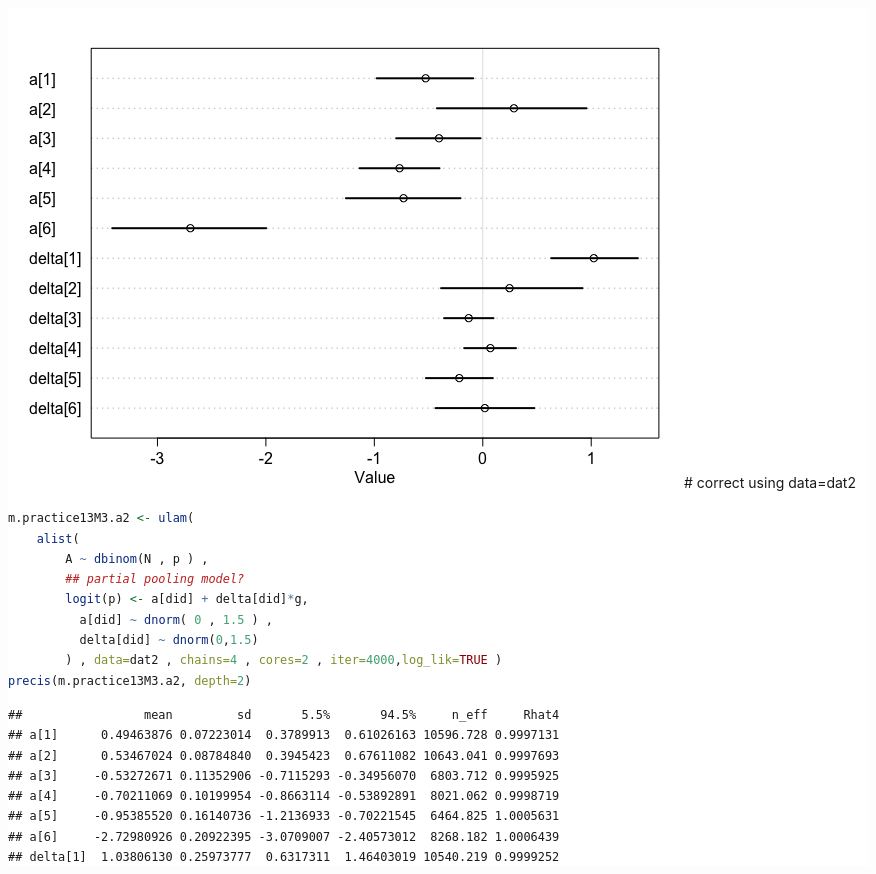 ![](Chap14_2_HW2_files/figure-gfm/unnamed-chunk-23-1.png) \#
correct using data=dat2

``` r
m.practice13M3.a2 <- ulam(
    alist(
        A ~ dbinom(N , p ) ,
        ## partial pooling model?
        logit(p) <- a[did] + delta[did]*g,
          a[did] ~ dnorm( 0 , 1.5 ) ,
          delta[did] ~ dnorm(0,1.5) 
        ) , data=dat2 , chains=4 , cores=2 , iter=4000,log_lik=TRUE )
precis(m.practice13M3.a2, depth=2)
```

    ##                 mean         sd       5.5%       94.5%     n_eff     Rhat4
    ## a[1]      0.49463876 0.07223014  0.3789913  0.61026163 10596.728 0.9997131
    ## a[2]      0.53467024 0.08784840  0.3945423  0.67611082 10643.041 0.9997693
    ## a[3]     -0.53272671 0.11352906 -0.7115293 -0.34956070  6803.712 0.9995925
    ## a[4]     -0.70211069 0.10199954 -0.8663114 -0.53892891  8021.062 0.9998719
    ## a[5]     -0.95385520 0.16140736 -1.2136933 -0.70221545  6464.825 1.0005631
    ## a[6]     -2.72980926 0.20922395 -3.0709007 -2.40573012  8268.182 1.0006439
    ## delta[1]  1.03806130 0.25973777  0.6317311  1.46403019 10540.219 0.9999252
============
Only the pictures are to be omitted; restate everything else above exactly.

 ![](Chap14_2_HW2_files/figure-gfm/unnamed-chunk-23-1.png) \#
correct using data=dat2

``` r
m.practice13M3.a2 <- ulam(
    alist(
        A ~ dbinom(N , p ) ,
        ## partial pooling model?
        logit(p) <- a[did] + delta[did]*g,
          a[did] ~ dnorm( 0 , 1.5 ) ,
          delta[did] ~ dnorm(0,1.5) 
        ) , data=dat2 , chains=4 , cores=2 , iter=4000,log_lik=TRUE )
precis(m.practice13M3.a2, depth=2)
```

    ##                 mean         sd       5.5%       94.5%     n_eff     Rhat4
    ## a[1]      0.49463876 0.07223014  0.3789913  0.61026163 10596.728 0.9997131
    ## a[2]      0.53467024 0.08784840  0.3945423  0.67611082 10643.041 0.9997693
    ## a[3]     -0.53272671 0.11352906 -0.7115293 -0.34956070  6803.712 0.9995925
    ## a[4]     -0.70211069 0.10199954 -0.8663114 -0.53892891  8021.062 0.9998719
    ## a[5]     -0.95385520 0.16140736 -1.2136933 -0.70221545  6464.825 1.0005631
    ## a[6]     -2.72980926 0.20922395 -3.0709007 -2.40573012  8268.182 1.0006439
    ## delta[1]  1.03806130 0.25973777  0.6317311  1.46403019 10540.219 0.9999252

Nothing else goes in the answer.